** Supplied entries follows **

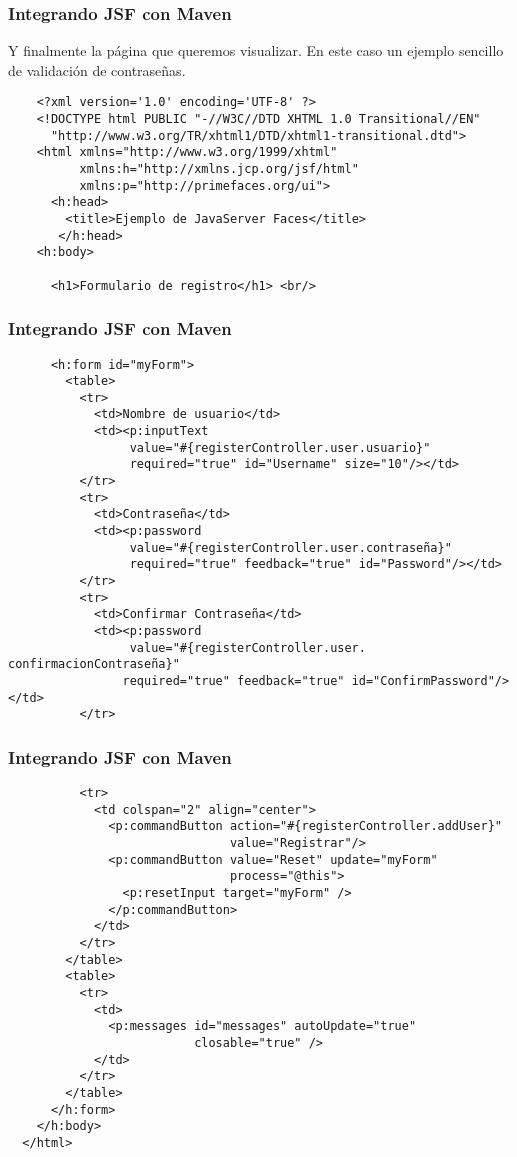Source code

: \documentclass{beamer}
\begin{document}
\begin{frame}[fragile]
  \frametitle{Integrando JSF con Maven}

  Y finalmente la página que queremos visualizar. En este caso un
  ejemplo sencillo de validación de contraseñas.

  \begin{verbatim}
    <?xml version='1.0' encoding='UTF-8' ?>
    <!DOCTYPE html PUBLIC "-//W3C//DTD XHTML 1.0 Transitional//EN"
      "http://www.w3.org/TR/xhtml1/DTD/xhtml1-transitional.dtd">
    <html xmlns="http://www.w3.org/1999/xhtml"
          xmlns:h="http://xmlns.jcp.org/jsf/html"
          xmlns:p="http://primefaces.org/ui">
      <h:head>
        <title>Ejemplo de JavaServer Faces</title>
       </h:head>
    <h:body>

      <h1>Formulario de registro</h1> <br/>
  \end{verbatim}
\end{frame}

\begin{frame}[fragile]
  \frametitle{Integrando JSF con Maven}
  \begin{verbatim}
      <h:form id="myForm">
        <table>
          <tr>
            <td>Nombre de usuario</td>
            <td><p:inputText
                 value="#{registerController.user.usuario}"
                 required="true" id="Username" size="10"/></td>
          </tr>
          <tr>
            <td>Contraseña</td>
            <td><p:password
                 value="#{registerController.user.contraseña}"
                 required="true" feedback="true" id="Password"/></td>
          </tr>
          <tr>
            <td>Confirmar Contraseña</td>
            <td><p:password
                 value="#{registerController.user. confirmacionContraseña}"
                required="true" feedback="true" id="ConfirmPassword"/></td>
          </tr>
  \end{verbatim}
\end{frame}

\begin{frame}[fragile]
  \frametitle{Integrando JSF con Maven}
  \begin{verbatim}
          <tr>
            <td colspan="2" align="center">
              <p:commandButton action="#{registerController.addUser}"
                               value="Registrar"/>
              <p:commandButton value="Reset" update="myForm"
                               process="@this">
                <p:resetInput target="myForm" />
              </p:commandButton>
            </td>
          </tr>
        </table>
        <table>
          <tr>
            <td>
              <p:messages id="messages" autoUpdate="true"
                          closable="true" />
            </td>
          </tr>
        </table>
      </h:form>
    </h:body>
  </html>
  \end{verbatim}
\end{frame}
\end{document}
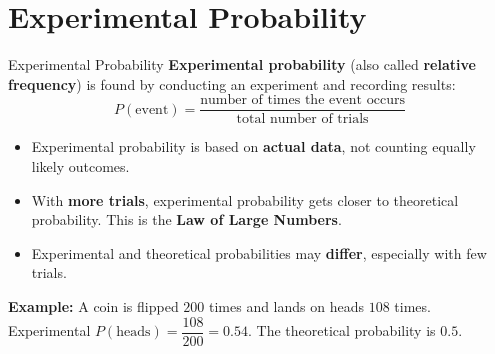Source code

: \section{Experimental Probability}

\begin{quickReview}{Experimental Probability}
\textbf{Experimental probability} (also called \textbf{relative frequency}) is found by conducting an experiment and recording results:
$$P(\text{event}) = \frac{\text{number of times the event occurs}}{\text{total number of trials}}$$

\begin{itemize}[leftmargin=*]
    \item Experimental probability is based on \textbf{actual data}, not counting equally likely outcomes.
    \item With \textbf{more trials}, experimental probability gets closer to theoretical probability. This is the \textbf{Law of Large Numbers}.
    \item Experimental and theoretical probabilities may \textbf{differ}, especially with few trials.
\end{itemize}

\medskip
\textbf{Example:} A coin is flipped $200$ times and lands on heads $108$ times. Experimental $P(\text{heads}) = \dfrac{108}{200} = 0.54$. The theoretical probability is $0.5$.
\end{quickReview}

** End of Supplied entries **

*Problem to solve:*
In the data above, which lines include "times"? Return those lines.

*Task answer:*
$$P(\text{event}) = \frac{\text{number of times the event occurs}}{\text{total number of trials}}$$
\textbf{Example:} A coin is flipped $200$ times and lands on heads $108$ times. Experimental $P(\text{heads}) = \dfrac{108}{200} = 0.54$. The theoretical probability is $0.5$.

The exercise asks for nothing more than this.